Spring Lure Selection - Inshore Fishing

by Brad Clark

With the turn of the Spring season here in Northeast Florida and water temperatures finally starting to rise you may wonder what lures you should be using during this transition. I primarily fish the marshes and creeks within the Jacksonville and St. Augustine region and I have found that as soon as you start to see water temperatures in the low seventies the fishing really turns on. But how do you increase your hook ups? Your lure selection during this time will play a big role in whether you are getting a bite or getting passed by. Let’s first talk about soft plastics. Soft plastic lures come in a plethora of varieties, colors, shapes, scents and all of them have their place but, to keep things simple I recommend always having two primary types of soft plastic baits in your tackle box and those are a paddle tail of some kind as well as a jerk shad style plastic. 

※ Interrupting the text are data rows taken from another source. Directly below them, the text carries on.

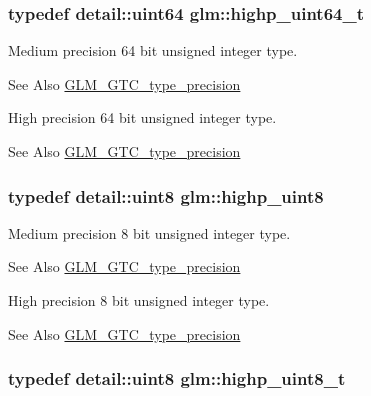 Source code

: \hypertarget{group__gtc__type__precision_ga6e66f40c5909bfc872b068187fa6029e}{
\subsubsection[{highp\-\_\-uint64\-\_\-t}]{\setlength{\rightskip}{0pt plus 5cm}typedef detail\-::uint64 {\bf glm\-::highp\-\_\-uint64\-\_\-t}}}\label{group__gtc__type__precision_ga6e66f40c5909bfc872b068187fa6029e}
Medium precision 64 bit unsigned integer type. \begin{DoxySeeAlso}{See Also}
\hyperlink{group__gtc__type__precision}{G\-L\-M\-\_\-\-G\-T\-C\-\_\-type\-\_\-precision}
\end{DoxySeeAlso}
High precision 64 bit unsigned integer type. \begin{DoxySeeAlso}{See Also}
\hyperlink{group__gtc__type__precision}{G\-L\-M\-\_\-\-G\-T\-C\-\_\-type\-\_\-precision} 
\end{DoxySeeAlso}
\hypertarget{group__gtc__type__precision_ga2c27c6dd26e893786f04b10f99c1ee95}{
\subsubsection[{highp\-\_\-uint8}]{\setlength{\rightskip}{0pt plus 5cm}typedef detail\-::uint8 {\bf glm\-::highp\-\_\-uint8}}}\label{group__gtc__type__precision_ga2c27c6dd26e893786f04b10f99c1ee95}
Medium precision 8 bit unsigned integer type. \begin{DoxySeeAlso}{See Also}
\hyperlink{group__gtc__type__precision}{G\-L\-M\-\_\-\-G\-T\-C\-\_\-type\-\_\-precision}
\end{DoxySeeAlso}
High precision 8 bit unsigned integer type. \begin{DoxySeeAlso}{See Also}
\hyperlink{group__gtc__type__precision}{G\-L\-M\-\_\-\-G\-T\-C\-\_\-type\-\_\-precision} 
\end{DoxySeeAlso}
\hypertarget{group__gtc__type__precision_ga9ba529fcc75b82d23da979f0ce6e4518}{
\subsubsection[{highp\-\_\-uint8\-\_\-t}]{\setlength{\rightskip}{0pt plus 5cm}typedef detail\-::uint8 {\bf glm\-::highp\-\_\-uint8\-\_\-t}}}\label{group__gtc__type__precision_ga9ba529fcc75b82d23da979f0ce6e4518}
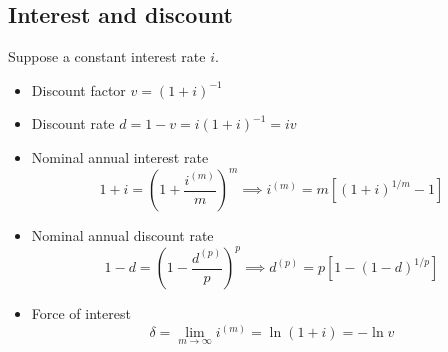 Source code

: \subsection{Interest and discount}

Suppose a constant interest rate $i$.

\begin{itemize}
\item Discount factor $v = (1 + i)^{-1}$
\item Discount rate $d = 1 - v = i(1 + i)^{-1} = iv$
\item Nominal annual interest rate
\begin{equation*}
1 + i = \left(1 + \frac{i^{(m)}}{m}\right)^m\implies i^{(m)} = m[(1 + i)^{1/m} - 1]
\end{equation*}
\item Nominal annual discount rate
\begin{equation*}
1 - d = \left(1 - \frac{d^{(p)}}{p}\right)^p\implies d^{(p)} = p[1 - (1 - d)^{1/p}]
\end{equation*}
\item Force of interest
\begin{equation*}
\delta = \lim_{m\to\infty} i^{(m)} = \ln(1 + i) = -\ln v
\end{equation*}
\end{itemize} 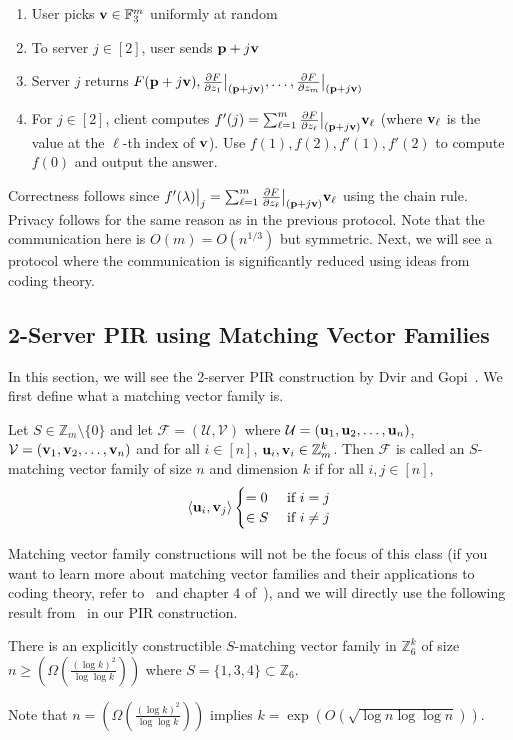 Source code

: \begin{enumerate}
    \item User picks $\mathbf{v}\in \mathbb{F}_3^m$ uniformly at random
    \item To server $j\in [2]$, user sends $\mathbf{p}+j\mathbf{v}$
    \item Server $j$ returns $F(\mathbf{p}+j\mathbf{v}),\frac{\partial F}{\partial z_1}\big|_{(\mathbf{p}+j\mathbf{v})},\ldots, \frac{\partial F}{\partial z_m}\big|_{(\mathbf{p}+j\mathbf{v})}$
    \item For $j\in [2]$, client computes $f'(j)=\sum_{\ell=1}^m\frac{\partial F}{\partial z_\ell}\big|_{(\mathbf{p}+j\mathbf{v})}\mathbf{v}_\ell$ (where $\mathbf{v}_\ell$ is the value at the $\ell$-th index of $\mathbf{v}$). Use $f(1),f(2),f'(1),f'(2)$ to compute $f(0)$ and output the answer.
\end{enumerate}
Correctness follows since $f'(\lambda)\big|_j=\sum_{\ell=1}^m\frac{\partial F}{\partial z_\ell}\big|_{(\mathbf{p}+j\mathbf{v})}\mathbf{v}_\ell$ using the chain rule. Privacy follows for the same reason as in the previous protocol. Note that the communication here is $O(m)=O(n^{1/3})$ but symmetric. Next, we will see a protocol where the communication is significantly reduced using ideas from coding theory.
\subsection{2-Server PIR using Matching Vector Families}
In this section, we will see the 2-server PIR construction by Dvir and Gopi~\cite{dvir20162}.
We first define what a matching vector family is.
\begin{definition}
    Let $S\in \mathbb{Z}_m\setminus \{0\}$ and let $\mathcal{F}=(\mathcal{U},\mathcal{V})$ where $\mathcal{U}=(\mathbf{u}_1,\mathbf{u}_2,\ldots,\mathbf{u}_n)$, $\mathcal{V}=(\mathbf{v}_1,\mathbf{v}_2,\ldots,\mathbf{v}_n)$ and for all $i\in [n]$, $\mathbf{u}_i,\mathbf{v}_i\in \mathbb{Z}_m^k$. Then $\mathcal{F}$ is called an $S$-matching vector family of size $n$ and dimension $k$ if for all $i,j\in[n]$,
    \[
    \langle \mathbf{u}_i,\mathbf{v}_j\rangle\begin{cases}
        =0 &\text{ if }i=j\\
        \in S&\text{ if }i\ne j
    \end{cases}
    \]
\end{definition}
Matching vector family constructions will not be the focus of this class (if you want to learn more about matching vector families and their applications to coding theory, refer to~\cite{dvir2011matching} and chapter 4 of~\cite{Yek}), and we will directly use the following result from~\cite{Gro} in our PIR construction.
\begin{proposition}
    There is an explicitly constructible $S$-matching vector family in $\mathbb{Z}_6^k$ of size $n\ge \left(\Omega\left(\frac{(\log k)^2}{\log\log k}\right)\right)$ where $S=\{1,3,4\}\subset \mathbb{Z}_6$.
\end{proposition}
Note that $n= \left(\Omega\left(\frac{(\log k)^2}{\log\log k}\right)\right)$ implies $k=\exp(O(\sqrt{\log n \log\log n}))$.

Bonafide kayak SS127 stand up fishing marsh

With the spring comes….spring rains, the rain waters will ultimately begin to make that clear winter water a little more murky, cloudy and dark. This is when the proper soft plastic comes into play and color selection can help tremendously. I like to choose a soft plastic that has some kind of flash in it, whether it be a red or silver glitter in the bait you just want something that will give a flash when the sun hits it in the water. Another thing I look for is scent and for that reason my main go to soft plastic lures for scent are the Gulp swimming Mullet in the 4” size in either the white color or the pumpkin seed, and although these baits do not have any glitter in them, the scent they sit in while in the packaging just flat out works! These baits prove themselves time and time again when nothing else is working. I like to use a 1/8 oz. Z-man Trout Eye jig head while working the grass edges, creek mouths and other ambush points with a steady jig/pop retrieve, meaning I raise my rod tip and pop the bait twice and let it sink and repeat. My other go to is a Mirrolure Marsh Minnow with a chartreuse paddle tail with silver or red glitter in the body of the bait, this lure also has great vibration because of the paddle tail and draws in the attention of nearby redfish, trout and flounder. I again rig these with a 1/8 oz. Z-man jig head and work the outflows of the creeks, all grass edges and ambush points with the same jig/pop method I use on the Gulp swimming mullet. Having these two soft plastics in your tackle box will give you a great starting point to have incredible success while inshore fishing in the spring and into the summer.

redfish in north east florida

Next, let’s talk about twitch baits. Again the options are almost endless and you really have to do some homework on these and figure out which works best for your area and what you are targeting, but again there are a few simple things to consider and some great reliable options that will cover many bodies of water and provide success when used correctly. The first bait that comes to my mind and probably many inshore anglers’ minds when twitch baits are discussed would be the Mirrolure MR-17 and the MR-27. Suspending twitch baits are a popular choice because of where they swim in the water column when worked properly, ease of use, casting distance and overall success rate. The color choices are abundant, so a match the hatch is often what I would recommend. If you are seeing a lot of mullet around, then tie on a silver MR-17 or MR-27 (the difference in the numbers is just the size of the lure itself). Although with the match the hatch theory there are times where you just want to offer something “different “ and that is when experimenting with other colors and patterns can be fun as you find out what other baits work and which ones do not. Lately I have been using a Yo-Zuri 3D inshore 3 ½ inch twitch bait in ghost shad and it has out fished the Mirrolure MR-17 in a similar color on multiple outings, yet when I head to a different creek I frequent the Mirrolure will out fish the Yo-Zuri at times. It’s all about experimenting, but try a couple different colors and styles of twitch baits and find what works best for you and your area.

redfish from a Bonafide SS127 kayak

Top water anyone? Were you wondering if I was going to bring it up? Well, we can’t talk about spring fishing without discussing how incredible this time of year is to be tossing top water in the morning and evening hours. There will always be your standard go to selections such as the Rapala Skitter walk, Mirrolure Top Dog and Top Dog jr. (two of my favorites) and of course there are the Heddon Super Spook and Spook jr. top water baits that have proven to be successful for decades. In all reality all of these work! And all of them will work in almost any body of water and catch any species of fish that is considered a predatory fish. What it come down to is, what are you comfortable and confident in throwing? I fish with a couple guys that swear up and down on a Skitter walk while I prefer to use a Mirrolure Top Dog just because I think it does the walk the dog motion easier the way it is weighted. And there is another lure that should be in your arsenal and the Bass guys will all know this one, the River2Sea Whopper Plopper. This lure has a little propeller like tail that creates a top water turbulence and drives the fish crazy! Do not sleep on this one inshore guys, it works and should be added to your box ASAP. I have caught several over slot redfish and some monster sea trout using this lure.

Good luck to you this spring and may you have great success on the water. Tight lines!